Monday , 30 December 2024

How Not to Outlive Your Nest Egg (+3K Views)

Life expectancies continue to increase. Quite simply, many retirees who don’t have their money invested EFFICIENTLY, run the risk of outliving their nest eggs. This is no scare tactic, this is plain reality.

In further edited excerpts from the original article* Wade Slome (www.InvestingCaffeine.com) goes on to say:

O.K., O.K., So What’s a Person To Do?

Determine whether you have the time, discipline, and emotional make-up to handle your own finances. Most people think they can succeed on their own, much like the vast majority of people think they are above average drivers. The data shows a different fact pattern. An 18 year study compiled by legendary Vanguard Group founder, John Bogle has shown that the average investor gets destroyed not only by fees, taxes and transactions costs, but also more importantly due to emotional errors and lack of investing discipline.

If you outsource your taxes to a professional CPA, and your estate planning (e.g., will and trusts) to attorneys, then why wouldn’t you seriously consider outsourcing your investments to a professional? “Professional” is the operative word, because unfortunately many people in the investment industry are more akin to aggressive salespeople than they are professional investors.

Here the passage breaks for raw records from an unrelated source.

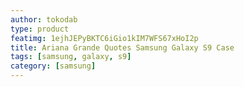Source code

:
 ```yaml
---
author: tokodab
type: product
featimg: 1ejhJEPyBKTC6iGio1kIM7WFS67xHoI2p
title: Ariana Grande Quotes Samsung Galaxy S9 Case
tags: [samsung, galaxy, s9]
category: [samsung]
---
```

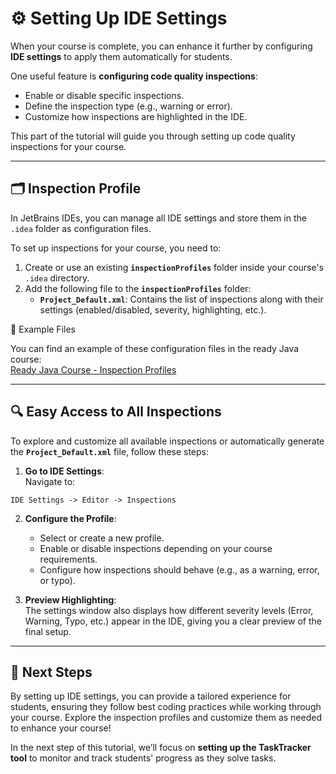 # ⚙️ Setting Up IDE Settings

When your course is complete, you can enhance it further by configuring **IDE settings** to apply them automatically for students.

One useful feature is **configuring code quality inspections**:
- Enable or disable specific inspections.
- Define the inspection type (e.g., warning or error).
- Customize how inspections are highlighted in the IDE.

This part of the tutorial will guide you through setting up code quality inspections for your course.

---

## 🗂️ Inspection Profile

In JetBrains IDEs, you can manage all IDE settings and store them in the `.idea` folder as configuration files.

To set up inspections for your course, you need to:
1. Create or use an existing **`inspectionProfiles`** folder inside your course's `.idea` directory.
2. Add the following file to the **`inspectionProfiles`** folder:
    - **`Project_Default.xml`**: Contains the list of inspections along with their settings (enabled/disabled, severity, highlighting, etc.).

🔗 Example Files

You can find an example of these configuration files in the ready Java course:  
[Ready Java Course - Inspection Profiles](./../Ready-Courses/Java-Course/.idea/inspectionProfiles)

---

## 🔍 Easy Access to All Inspections

To explore and customize all available inspections or automatically generate the **`Project_Default.xml`** file, follow these steps:

1. **Go to IDE Settings**:  
   Navigate to:

```plaintext  
IDE Settings -> Editor -> Inspections
```

2. **Configure the Profile**:
    - Select or create a new profile.
    - Enable or disable inspections depending on your course requirements.
    - Configure how inspections should behave (e.g., as a warning, error, or typo).

3. **Preview Highlighting**:  
   The settings window also displays how different severity levels (Error, Warning, Typo, etc.) appear in the IDE, giving you a clear preview of the final setup.  

---

## 🚀 Next Steps

By setting up IDE settings, you can provide a tailored experience for students, 
ensuring they follow best coding practices while working through your course. 
Explore the inspection profiles and customize them as needed to enhance your course!

In the next step of this tutorial, we’ll focus on **setting up the TaskTracker tool** to monitor and track students' 
progress as they solve tasks.

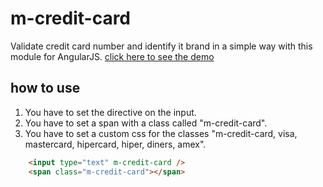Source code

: # m-credit-card

Validate credit card number and identify it brand in a simple way with this module for AngularJS.
[click here to see the demo](https://www.marjoel.com/github/m-credit-card)

## how to use

1. You have to set the directive on the input.
2. You have to set a span with a class called "m-credit-card".
3. You have to set a custom css for the classes "m-credit-card, visa, mastercard, hipercard, hiper, diners, amex".


```html
	<input type="text" m-credit-card />
	<span class="m-credit-card"></span>
```
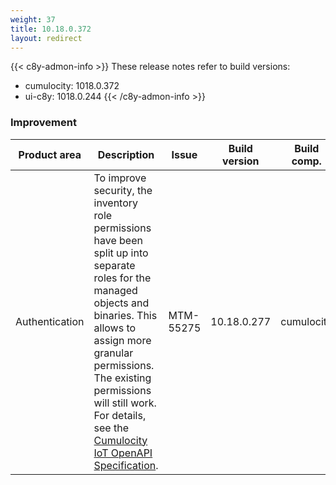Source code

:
 ```yaml
---
weight: 37
title: 10.18.0.372
layout: redirect
---
```


{{< c8y-admon-info >}}
These release notes refer to build versions:
- cumulocity: 1018.0.372
- ui-c8y: 1018.0.244
{{< /c8y-admon-info >}}


### Improvement

<table>
<colgroup>
<col style="width: 15%;">
<col style="width:50%;">
<col style="width: 10%;">
<col style="width: 12%;">
<col style="width: 13%;">
</colgroup>
<thead><tr>
<th>
Product area</th>
<th>
Description</th>
<th>
Issue</th>
<th>
Build version</th>
<th>Build comp.</th>
</tr>
</thead><tbody>

<tr>
<td>Authentication</td>
<td>To improve security, the inventory role permissions have been split up into separate roles for the managed objects and binaries. This allows to assign more granular permissions. The existing permissions will still work. For details, see the <a href="https://www.cumulocity.com/api/core/" class="no-ajaxy">Cumulocity IoT OpenAPI Specification</a>.</td>
<td>MTM-55275</td>
<td>10.18.0.277</td>
<td>cumulocity</td>
</tr>

</tbody></table>
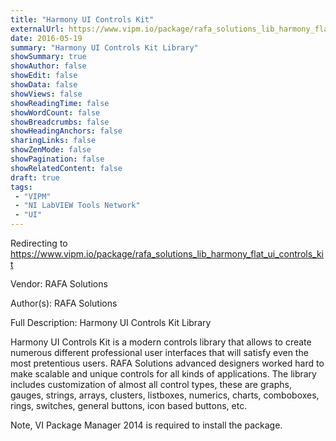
 ```yaml
---
title: "Harmony UI Controls Kit"
externalUrl: https://www.vipm.io/package/rafa_solutions_lib_harmony_flat_ui_controls_kit
date: 2016-05-19
summary: "Harmony UI Controls Kit Library"
showSummary: true
showAuthor: false
showEdit: false
showData: false
showViews: false
showReadingTime: false
showWordCount: false
showBreadcrumbs: false
showHeadingAnchors: false
sharingLinks: false
showZenMode: false
showPagination: false
showRelatedContent: false
draft: true
tags:
 - "VIPM"
 - "NI LabVIEW Tools Network"
 - "UI"
---
```


Redirecting to https://www.vipm.io/package/rafa_solutions_lib_harmony_flat_ui_controls_kit

Vendor: RAFA Solutions

Author(s): RAFA Solutions
 
Full Description:
Harmony UI Controls Kit Library

Harmony UI Controls Kit is a modern controls library that allows to create numerous different professional user interfaces that will satisfy even the most pretentious users.
RAFA Solutions advanced designers worked hard to make scalable and unique controls for all kinds of applications.
The library includes customization of almost all control types, these are  graphs, gauges, strings, arrays, clusters, listboxes, numerics, charts, comboboxes, rings, switches, general buttons, icon based buttons, etc. 

Note, VI Package Manager 2014 is required to install the package.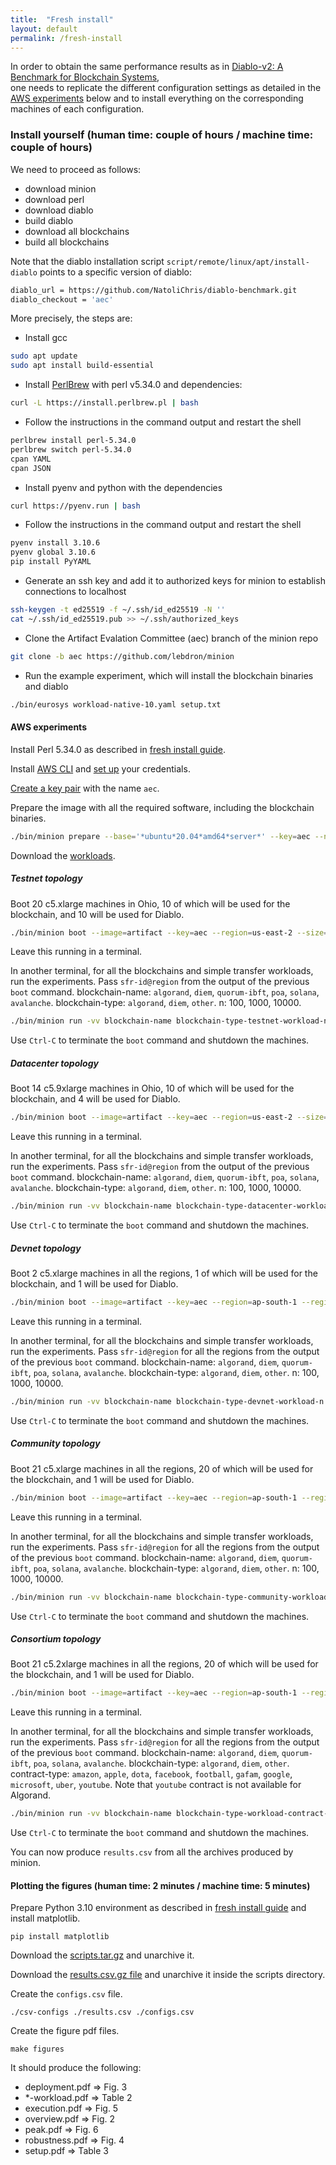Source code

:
 ```yaml
---
title:  "Fresh install"
layout: default
permalink: /fresh-install
---
```


In order to obtain the same performance results as in [Diablo-v2: A Benchmark for Blockchain Systems](https://infoscience.epfl.ch/record/294268?ln=en),  
one needs to replicate the different configuration settings as detailed in the [AWS experiments](aws-experiments) below and to install everything on the corresponding machines of each configuration.

### Install yourself (human time: couple of hours / machine time: couple of hours)

We need to proceed as follows:
 * download minion 
 * download perl 
 * download diablo 
 * build diablo 
 * download all blockchains
 * build all blockchains

Note that the diablo installation script ```script/remote/linux/apt/install-diablo```
points to a specific version of diablo:
```bash
diablo_url = https://github.com/NatoliChris/diablo-benchmark.git
diablo_checkout = 'aec'
```

More precisely, the steps are:

 * Install gcc 
```bash
sudo apt update
sudo apt install build-essential
```
 * Install [PerlBrew](https://perlbrew.pl/) with perl v5.34.0 and dependencies:
```bash
curl -L https://install.perlbrew.pl | bash
```
   - Follow the instructions in the command output and restart the shell
```bash
perlbrew install perl-5.34.0
perlbrew switch perl-5.34.0
cpan YAML
cpan JSON
```
 * Install pyenv and python with the dependencies
```bash
curl https://pyenv.run | bash
```
 * Follow the instructions in the command output and restart the shell
```bash
pyenv install 3.10.6
pyenv global 3.10.6
pip install PyYAML
``` 
 * Generate an ssh key and add it to authorized keys for minion to establish connections to localhost
```bash
ssh-keygen -t ed25519 -f ~/.ssh/id_ed25519 -N ''
cat ~/.ssh/id_ed25519.pub >> ~/.ssh/authorized_keys
```
 * Clone the Artifact Evalation Committee (aec) branch of the minion repo
```bash
git clone -b aec https://github.com/lebdron/minion
```
 * Run the example experiment, which will install the blockchain binaries and diablo
```bash
./bin/eurosys workload-native-10.yaml setup.txt
```


#### AWS experiments

 Install Perl 5.34.0 as described in [fresh install guide](fresh-install).

 Install [AWS CLI](https://docs.aws.amazon.com/cli/latest/userguide/getting-started-install.html) and [set up](https://docs.aws.amazon.com/cli/latest/userguide/getting-started-quickstart.html) your credentials.

 [Create a key pair](https://docs.aws.amazon.com/cli/latest/userguide/cli-services-ec2-keypairs.html) with the name ```aec```.

 Prepare the image with all the required software, including the blockchain binaries.
 ```bash
 ./bin/minion prepare --base='*ubuntu*20.04*amd64*server*' --key=aec --name=artifact --region=ap-south-1 --region=af-south-1 --region=eu-south-1 --region=eu-north-1 --region=us-east-2 --region=ap-northeast-1 --region=sa-east-1 --region=ap-southeast-2 --region=me-south-1 --region=us-west-2 --resize=72 --install-region=eu-south-1 --size=1 --security-group=default --type=c5.9xlarge --verbose
 ```

 Download the [workloads](https://nextcloud.in.tum.de/index.php/s/DzBg4dzNHwfjeRd).

 ##### Testnet topology

 Boot 20 c5.xlarge machines in Ohio, 10 of which will be used for the blockchain, and 10 will be used for Diablo.
 ```bash
 ./bin/minion boot --image=artifact --key=aec --region=us-east-2 --size=20 --security-group=default --type=c5.xlarge -vv
 ```
 Leave this running in a terminal.

 In another terminal, for all the blockchains and simple transfer workloads, run the experiments. Pass ```sfr-id@region``` from the output of the previous ```boot``` command.
 blockchain-name: ```algorand```, ```diem```, ```quorum-ibft```, ```poa```, ```solana```, ```avalanche```.
 blockchain-type: ```algorand```, ```diem```, ```other```.
 n: 100, 1000, 10000.
 ```bash
 ./bin/minion run -vv blockchain-name blockchain-type-testnet-workload-n.yaml sfr-id@region
 ```

 Use ```Ctrl-C``` to terminate the ```boot``` command and shutdown the machines.

 ##### Datacenter topology

 Boot 14 c5.9xlarge machines in Ohio, 10 of which will be used for the blockchain, and 4 will be used for Diablo.
 ```bash
 ./bin/minion boot --image=artifact --key=aec --region=us-east-2 --size=14 --security-group=default --type=c5.9xlarge -vv
 ```
 Leave this running in a terminal.

 In another terminal, for all the blockchains and simple transfer workloads, run the experiments. Pass ```sfr-id@region``` from the output of the previous ```boot``` command.
 blockchain-name: ```algorand```, ```diem```, ```quorum-ibft```, ```poa```, ```solana```, ```avalanche```.
 blockchain-type: ```algorand```, ```diem```, ```other```.
 n: 100, 1000, 10000.
 ```bash
 ./bin/minion run -vv blockchain-name blockchain-type-datacenter-workload-n.yaml sfr-id@region
 ```

 Use ```Ctrl-C``` to terminate the ```boot``` command and shutdown the machines.

 ##### Devnet topology

 Boot 2 c5.xlarge machines in all the regions, 1 of which will be used for the blockchain, and 1 will be used for Diablo.
 ```bash
 ./bin/minion boot --image=artifact --key=aec --region=ap-south-1 --region=af-south-1 --region=eu-south-1 --region=eu-north-1 --region=us-east-2 --region=ap-northeast-1 --region=sa-east-1 --region=ap-southeast-2 --region=me-south-1 --region=us-west-2 --size=2 --security-group=default --type=c5.xlarge -vv
 ```
 Leave this running in a terminal.

 In another terminal, for all the blockchains and simple transfer workloads, run the experiments. Pass ```sfr-id@region``` for all the regions from the output of the previous ```boot``` command.
 blockchain-name: ```algorand```, ```diem```, ```quorum-ibft```, ```poa```, ```solana```, ```avalanche```.
 blockchain-type: ```algorand```, ```diem```, ```other```.
 n: 100, 1000, 10000.
 ```bash
 ./bin/minion run -vv blockchain-name blockchain-type-devnet-workload-n.yaml sfr-id@region
 ```

 Use ```Ctrl-C``` to terminate the ```boot``` command and shutdown the machines.

 ##### Community topology

 Boot 21 c5.xlarge machines in all the regions, 20 of which will be used for the blockchain, and 1 will be used for Diablo.
 ```bash
 ./bin/minion boot --image=artifact --key=aec --region=ap-south-1 --region=af-south-1 --region=eu-south-1 --region=eu-north-1 --region=us-east-2 --region=ap-northeast-1 --region=sa-east-1 --region=ap-southeast-2 --region=me-south-1 --region=us-west-2 --size=21 --security-group=default --type=c5.xlarge -vv
 ```
 Leave this running in a terminal.

 In another terminal, for all the blockchains and simple transfer workloads, run the experiments. Pass ```sfr-id@region``` for all the regions from the output of the previous ```boot``` command.
 blockchain-name: ```algorand```, ```diem```, ```quorum-ibft```, ```poa```, ```solana```, ```avalanche```.
 blockchain-type: ```algorand```, ```diem```, ```other```.
 n: 100, 1000, 10000.
 ```bash
 ./bin/minion run -vv blockchain-name blockchain-type-community-workload-n.yaml sfr-id@region
 ```

 Use ```Ctrl-C``` to terminate the ```boot``` command and shutdown the machines.

 ##### Consortium topology

 Boot 21 c5.2xlarge machines in all the regions, 20 of which will be used for the blockchain, and 1 will be used for Diablo.
 ```bash
 ./bin/minion boot --image=artifact --key=aec --region=ap-south-1 --region=af-south-1 --region=eu-south-1 --region=eu-north-1 --region=us-east-2 --region=ap-northeast-1 --region=sa-east-1 --region=ap-southeast-2 --region=me-south-1 --region=us-west-2 --size=21 --security-group=default --type=c5.2xlarge -vv
 ```
 Leave this running in a terminal.

 In another terminal, for all the blockchains and simple transfer workloads, run the experiments. Pass ```sfr-id@region``` for all the regions from the output of the previous ```boot``` command.
 blockchain-name: ```algorand```, ```diem```, ```quorum-ibft```, ```poa```, ```solana```, ```avalanche```.
 blockchain-type: ```algorand```, ```diem```, ```other```.
 contract-type: ```amazon```, ```apple```, ```dota```, ```facebook```, ```football```, ```gafam```, ```google```, ```microsoft```, ```uber```, ```youtube```. Note that ```youtube``` contract is not available for Algorand.
 ```bash
 ./bin/minion run -vv blockchain-name blockchain-type-workload-contract-type.yaml sfr-id@region
 ```

 Use ```Ctrl-C``` to terminate the ```boot``` command and shutdown the machines.

 You can now produce ```results.csv``` from all the archives produced by minion.

 #### Plotting the figures (human time: 2 minutes / machine time: 5 minutes)

 Prepare Python 3.10 environment as described in [fresh install guide](fresh-install) and install matplotlib.
 ```
 pip install matplotlib
 ```

 Download the [scripts.tar.gz](https://nextcloud.in.tum.de/index.php/s/FjWQiygDA7D6Y4m) and unarchive it.

 Download the [results.csv.gz file](https://nextcloud.in.tum.de/index.php/s/M3MwgpggogcjNB5) and unarchive it inside the scripts directory.

 Create the ```configs.csv``` file.
 ```
 ./csv-configs ./results.csv ./configs.csv
 ```

 Create the figure pdf files.
 ```
 make figures
 ```

 It should produce the following:

  - deployment.pdf => Fig. 3
  - *-workload.pdf => Table 2
  - execution.pdf => Fig. 5
  - overview.pdf => Fig. 2
  - peak.pdf => Fig. 6
  - robustness.pdf => Fig. 4
  - setup.pdf => Table 3
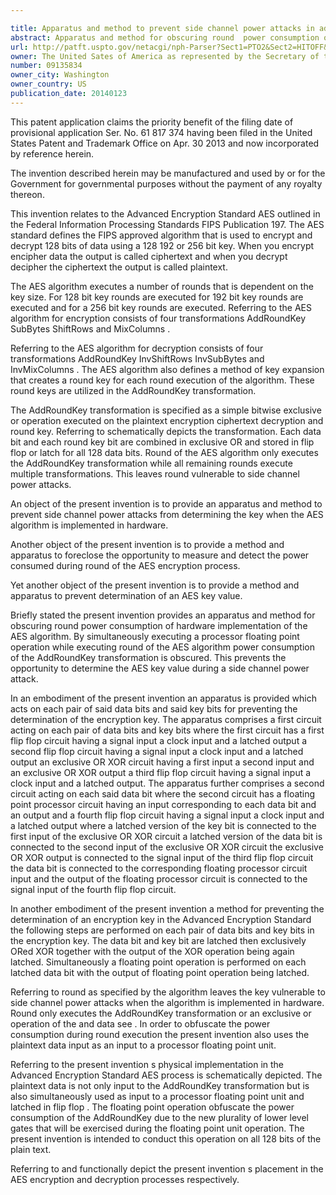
 ```yaml
---

title: Apparatus and method to prevent side channel power attacks in advanced encryption standard using floating point operation
abstract: Apparatus and method for obscuring round  power consumption of hardware implementation of the AES algorithm. By simultaneously executing a processor floating point operation while executing round  of the AES algorithm power consumption of the AddRoundKey transformation is obscured. This prevents the opportunity to determine the AES key value during a side channel power attack.
url: http://patft.uspto.gov/netacgi/nph-Parser?Sect1=PTO2&Sect2=HITOFF&p=1&u=%2Fnetahtml%2FPTO%2Fsearch-adv.htm&r=1&f=G&l=50&d=PALL&S1=09135834&OS=09135834&RS=09135834
owner: The United Sates of America as represented by the Secretary of the Air Force
number: 09135834
owner_city: Washington
owner_country: US
publication_date: 20140123
---
```

This patent application claims the priority benefit of the filing date of provisional application Ser. No. 61 817 374 having been filed in the United States Patent and Trademark Office on Apr. 30 2013 and now incorporated by reference herein.

The invention described herein may be manufactured and used by or for the Government for governmental purposes without the payment of any royalty thereon.

This invention relates to the Advanced Encryption Standard AES outlined in the Federal Information Processing Standards FIPS Publication 197. The AES standard defines the FIPS approved algorithm that is used to encrypt and decrypt 128 bits of data using a 128 192 or 256 bit key. When you encrypt encipher data the output is called ciphertext and when you decrypt decipher the ciphertext the output is called plaintext.

The AES algorithm executes a number of rounds that is dependent on the key size. For 128 bit key rounds are executed for 192 bit key rounds are executed and for a 256 bit key rounds are executed. Referring to the AES algorithm for encryption consists of four transformations AddRoundKey SubBytes ShiftRows and MixColumns .

Referring to the AES algorithm for decryption consists of four transformations AddRoundKey InvShiftRows InvSubBytes and InvMixColumns . The AES algorithm also defines a method of key expansion that creates a round key for each round execution of the algorithm. These round keys are utilized in the AddRoundKey transformation.

The AddRoundKey transformation is specified as a simple bitwise exclusive or operation executed on the plaintext encryption ciphertext decryption and round key. Referring to schematically depicts the transformation. Each data bit and each round key bit are combined in exclusive OR and stored in flip flop or latch for all 128 data bits. Round of the AES algorithm only executes the AddRoundKey transformation while all remaining rounds execute multiple transformations. This leaves round vulnerable to side channel power attacks.

An object of the present invention is to provide an apparatus and method to prevent side channel power attacks from determining the key when the AES algorithm is implemented in hardware.

Another object of the present invention is to provide a method and apparatus to foreclose the opportunity to measure and detect the power consumed during round of the AES encryption process.

Yet another object of the present invention is to provide a method and apparatus to prevent determination of an AES key value.

Briefly stated the present invention provides an apparatus and method for obscuring round power consumption of hardware implementation of the AES algorithm. By simultaneously executing a processor floating point operation while executing round of the AES algorithm power consumption of the AddRoundKey transformation is obscured. This prevents the opportunity to determine the AES key value during a side channel power attack.

In an embodiment of the present invention an apparatus is provided which acts on each pair of said data bits and said key bits for preventing the determination of the encryption key. The apparatus comprises a first circuit acting on each pair of data bits and key bits where the first circuit has a first flip flop circuit having a signal input a clock input and a latched output a second flip flop circuit having a signal input a clock input and a latched output an exclusive OR XOR circuit having a first input a second input and an exclusive OR XOR output a third flip flop circuit having a signal input a clock input and a latched output. The apparatus further comprises a second circuit acting on each said data bit where the second circuit has a floating point processor circuit having an input corresponding to each data bit and an output and a fourth flip flop circuit having a signal input a clock input and a latched output where a latched version of the key bit is connected to the first input of the exclusive OR XOR circuit a latched version of the data bit is connected to the second input of the exclusive OR XOR circuit the exclusive OR XOR output is connected to the signal input of the third flip flop circuit the data bit is connected to the corresponding floating processor circuit input and the output of the floating processor circuit is connected to the signal input of the fourth flip flop circuit.

In another embodiment of the present invention a method for preventing the determination of an encryption key in the Advanced Encryption Standard the following steps are performed on each pair of data bits and key bits in the encryption key. The data bit and key bit are latched then exclusively ORed XOR together with the output of the XOR operation being again latched. Simultaneously a floating point operation is performed on each latched data bit with the output of floating point operation being latched.

Referring to round as specified by the algorithm leaves the key vulnerable to side channel power attacks when the algorithm is implemented in hardware. Round only executes the AddRoundKey transformation or an exclusive or operation of the and data see . In order to obfuscate the power consumption during round execution the present invention also uses the plaintext data input as an input to a processor floating point unit.

Referring to the present invention s physical implementation in the Advanced Encryption Standard AES process is schematically depicted. The plaintext data is not only input to the AddRoundKey transformation but is also simultaneously used as input to a processor floating point unit and latched in flip flop . The floating point operation obfuscate the power consumption of the AddRoundKey due to the new plurality of lower level gates that will be exercised during the floating point unit operation. The present invention is intended to conduct this operation on all 128 bits of the plain text.

Referring to and functionally depict the present invention s placement in the AES encryption and decryption processes respectively.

Since there are so many sharks in the industry, it behooves you to perform your due diligence on advisors under consideration. Here are some items to mark off on your checklist:

1) Fiduciary Duty:
Does the advisor you’re looking at work for a RIA (Registered Investment Advisor), which has a lawful fiduciary duty to make investment decisions in your best interest. Most brokers only have a “suitability” standard, which is a much lower hurdle to meet.

2) Compensation:
How is the advisor compensated? Many advisors are incentivized to sell, sell, sell because they make commissions by shuffling your investments around. You’re much better off by aligning with a “fee-only” advisor who has a natural incentive in place to make decisions that will grow your assets.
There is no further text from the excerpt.